たとえメーターが付いていたとしても、料金交渉から始めるのが発展途上国のタクシーの乗り方だった。運転手の言い値が妥当なのかということが分からない時のほうが多かったし、双方(運転手と外国人旅行者)の間にはそういった交渉ということが前提になっていて、タクシー料金も初めから高めに言うなんて、ま、バナナの叩き売り原理みたいなものがあるのだろうと思っていたので、とにかく値切った。
結局どちらかが降りることによって値段が決まるのだから、「しかたねえな~」なんて心理状態で車中の雰囲気はやや重くなる。「ちっ、ケチな日本人を乗せちまったぜ」なんて運転手は思っているのだろうし、「ふん、初めからこっちの言い値で行けばいいんだよ、はあ~疲れた」なんてこっちは思っているのだから。
ダルエスサラームで乗ったタクシーはとても親切なドライバーで、「お腹は空いてないか、時間があるんならうちで食べないか」と誘われた。そしてそうした。ついでにサービスだと言って市内観光もしてくれた。それは下心なのか、あるいは支払った値段が過大なものだったのか、今は分からないけれど、その夜も次の朝も、結局そのタクシーを予約することになって、まあ、結果的にはボクも安心と快適さを買うことが出来たし、彼にとってもそれはよかったことなのだろうと、思う。
日本のタクシーは快適で安全である。料金の交渉をすることなく(たまに岡崎まで一万円で、とか、新居まで五千円で、なんて人はいるにしても)確実に、そしてほぼ適正な値段で目的地まで届けてくれる。届けてくれるのだ。それは荷物を届けてくれるほどの質量でしかないようにも感じる。
運転手は「荷物」と「人」の違いも分からないまま運び、お客様はまるで何か商品を買うほどの感覚で乗車し支払を終える。それはそれで快適なことなのだろう。他者との関係性を排除することによって快適さを追求してきたボクたちの希求した社会の姿なのだろうし、そしてその関係がお金を通して客と店員、客と運転手なんてキッチリした上下の関係しか築けない社会にしてしまった結果として、人と人という当たり前の関係を捨ててしまったんだろうし。
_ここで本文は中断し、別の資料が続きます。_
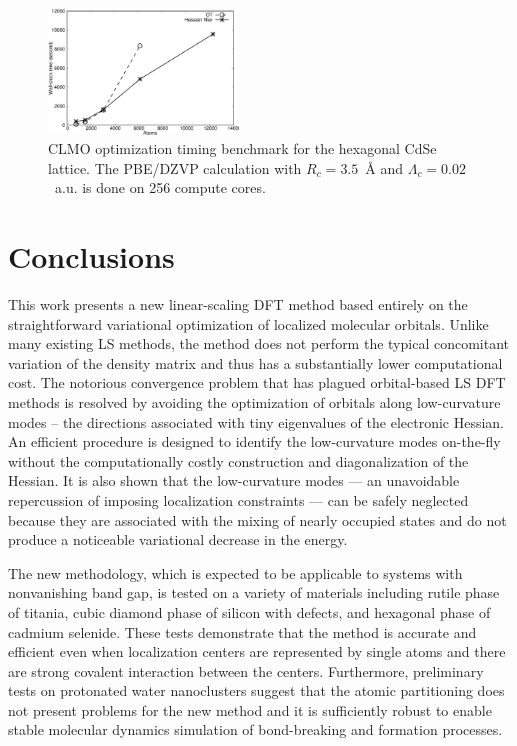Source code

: \documentclass[aps,prl,twocolumn,reprint,amsmath,amssymb]{revtex4-1}
\begin{document}
\begin{figure}
\centering
\includegraphics[width=0.45\textwidth]{timing}
\caption{CLMO optimization timing benchmark for the hexagonal CdSe lattice. The PBE/DZVP calculation with $R_c=3.5$~{\AA} and $\Lambda_c = 0.02$~a.u. is done on 256 compute cores.}
\label{fig:scaling}
\end{figure}


\section{Conclusions} 

This work presents a new linear-scaling DFT method based entirely on the straightforward variational optimization of localized molecular orbitals. 
Unlike many existing LS methods, the method does not perform the typical concomitant variation of the density matrix and thus has a substantially lower computational cost. 
The notorious convergence problem that has plagued orbital-based LS DFT methods is resolved by avoiding the optimization of orbitals along low-curvature modes -- the directions associated with tiny eigenvalues of the electronic Hessian. 
An efficient procedure is designed to identify the low-curvature modes on-the-fly without the computationally costly construction and diagonalization of the Hessian. 
It is also shown that the low-curvature modes --- an unavoidable repercussion of imposing localization constraints --- can be safely neglected because they are associated with the mixing of nearly occupied states and do not produce a noticeable variational decrease in the energy. 

The new methodology, which is expected to be applicable to systems with nonvanishing band gap, is tested on a variety of materials including rutile phase of titania, cubic diamond phase of silicon with defects, and hexagonal phase of cadmium selenide. 
These tests demonstrate that the method is accurate and efficient even when localization centers are represented by single atoms and there are strong covalent interaction between the centers. 
Furthermore, preliminary tests on protonated water nanoclusters suggest that the atomic partitioning does not present problems for the new method and it is sufficiently robust to enable stable molecular dynamics simulation of bond-breaking and formation processes. 
\end{document}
ボクたちが忘れてしまった値段交渉、「いくらで」というのは客側からの懇願みたいなもので、「雨に降られて大変だね、今日はサービスととくよ」なんて運転手(店側)の情で値段が決まるのだろう。そしてその意気に対して「運転手さん悪かったね。これはチップだよ」と満足度に対して値段以外の料金を支払う。
それがこれまで普遍的に行われてきた人類の商行為(経済)だったのだろうと思う。人情が値段を決めていたのだろう。それがなくなってしまった社会では、人々がロボットとなって何一言しゃべらなくても生きて行けるようになった。
というか、そういう無駄の排除こそが安全で快適な社会だと思っているのだろうし…。
値段交渉がある社会が住みやすい社会だというのではないけれど、なんだかもう少し優しい関係ってのがあるんではないかと思う。「買ってやる」「売ってやる」じゃなくてね。若いお兄さんが自分の祖父ぐらいの運転手に「運ちゃん」なんて口を聞いたり、「客だぞ」なんて言ったり態度を取ったりするなんことが昔よりかなり多くなったってこと、それは快適とか安全とかと引き換えに何かを捨ててきた結果なんだろうなあ、なんて思ったんだけれど。
まあ、今さら何を言ってるんだ、ってことなんだけれどさ。さて、寝るか。